The roster is also notably deeper and better than last season. Seventeen starters return. Mertz is in his second year leading the Gators offense, ballooning a veteran career to six years after an up-and-down tenure at Wisconsin. The team’s returning players combined for nearly 41,000 snaps last season.

“One of the reasons I believe in our team is we have credible leadership,” Napier offered.

How so?

“I knew this team had a chance to be different. Go back to January. I’m taking the boys to the office. (Sons) Sammy and Charlie are with me. … We walk around the corner, we’ve got 70 guys in the weight room on a Saturday doing extra work. I used to play for an old coach that said champions do extra. I’m going to tell you, this group, that has continued. It’s been consistent.

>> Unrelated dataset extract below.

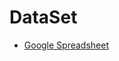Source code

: # DataSet

*  [Google Spreadsheet](https://docs.google.com/spreadsheets/d/1UTnnNzD3Yl2DBBrtUbumVOVBkmVVNEGMSKeu3-eNIh8/edit?usp=sharing)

“Just a few weeks ago, 4th of July, we have 53 guys that are in there on Saturday doing extra work.”

Napier’s career has been more about what he’s lost than what he’s gained. Three of the final four losses last season were by single digits. 

Despite Napier’s good intentions, the Nick Sabanesque process and his openness to evolve and make wholesale changes, not all of the attrition was part of a grand design. It took two years for Florida’s NIL programs to align, which certainly hindered recruiting. Former Florida prospect Jaden Rashada, now at rival Georgia, is suing Napier over a failed NIL deal.

In March, running back Trevor Etienne ruffled feathers when he left for rival Georgia and explained: “I can stay Running Back 2 on a losing team or go somewhere and possibly be Running Back 1 and win a natty.”

In late July, Florida lost its chief of staff, Mark Robinson, to Georgia.

If it’s not clear already, circle Nov. 2 as potentially Napier’s final toast. The World’s Largest Outdoor Cocktail Party against Georgia is also the start of the Gators’ five-game sentence on murderers’ row.

Fair or not, Napier’s career will be defined by how he performs against the most difficult stretch in the sport’s history. Should Napier make it through November with a winning record, he’s the sport’s coach of the year. Anything less means another wholesale change, bu this time without Napier calling the shots.